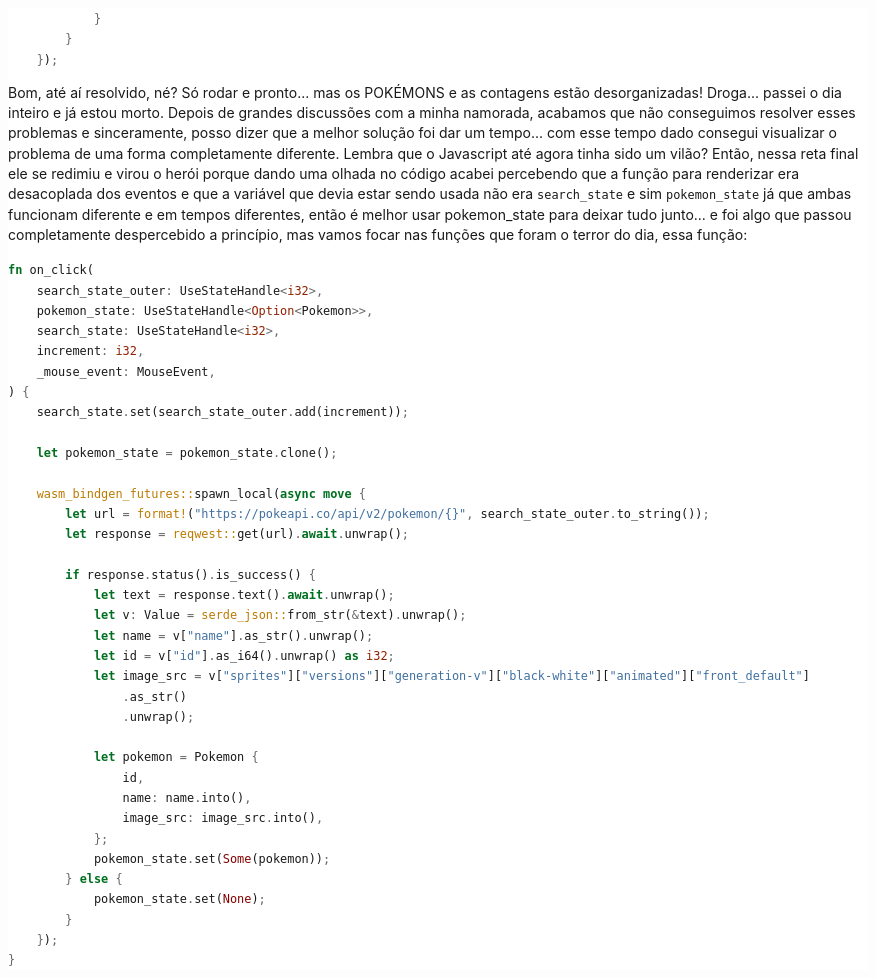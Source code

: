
 ```Rust
            }
        }
    });
```

Bom, até aí resolvido, né? Só rodar e pronto... mas os POKÉMONS e as contagens estão desorganizadas! Droga... passei o dia inteiro e já estou morto. Depois de grandes discussões com a minha namorada, acabamos que não conseguimos resolver esses problemas e sinceramente, posso dizer que a melhor solução foi dar um tempo... com esse tempo dado consegui visualizar o problema de uma forma completamente diferente. Lembra que o Javascript até agora tinha sido um vilão? Então, nessa reta final ele se redimiu e virou o herói porque dando uma olhada no código acabei percebendo que a função para renderizar era desacoplada dos eventos e que a variável que devia estar sendo usada não era `search_state` e sim `pokemon_state` já que ambas funcionam diferente e em tempos diferentes, então é melhor usar pokemon_state para deixar tudo junto... e foi algo que passou completamente despercebido a princípio, mas vamos focar nas funções que foram o terror do dia, essa função:
```Rust 
fn on_click(
    search_state_outer: UseStateHandle<i32>,
    pokemon_state: UseStateHandle<Option<Pokemon>>,
    search_state: UseStateHandle<i32>,
    increment: i32,
    _mouse_event: MouseEvent,
) {
    search_state.set(search_state_outer.add(increment));

    let pokemon_state = pokemon_state.clone();

    wasm_bindgen_futures::spawn_local(async move {
        let url = format!("https://pokeapi.co/api/v2/pokemon/{}", search_state_outer.to_string());
        let response = reqwest::get(url).await.unwrap();

        if response.status().is_success() {
            let text = response.text().await.unwrap();
            let v: Value = serde_json::from_str(&text).unwrap();
            let name = v["name"].as_str().unwrap();
            let id = v["id"].as_i64().unwrap() as i32;
            let image_src = v["sprites"]["versions"]["generation-v"]["black-white"]["animated"]["front_default"]
                .as_str()
                .unwrap();

            let pokemon = Pokemon {
                id,
                name: name.into(),
                image_src: image_src.into(),
            };
            pokemon_state.set(Some(pokemon));
        } else {
            pokemon_state.set(None);
        }
    });
}
```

--- --- ---

◆ TASK TO COMPLETE:
Lines holding "await" in the listing above: report how many there are, with the number alone.

◆ EXPECTED OUTPUT:
2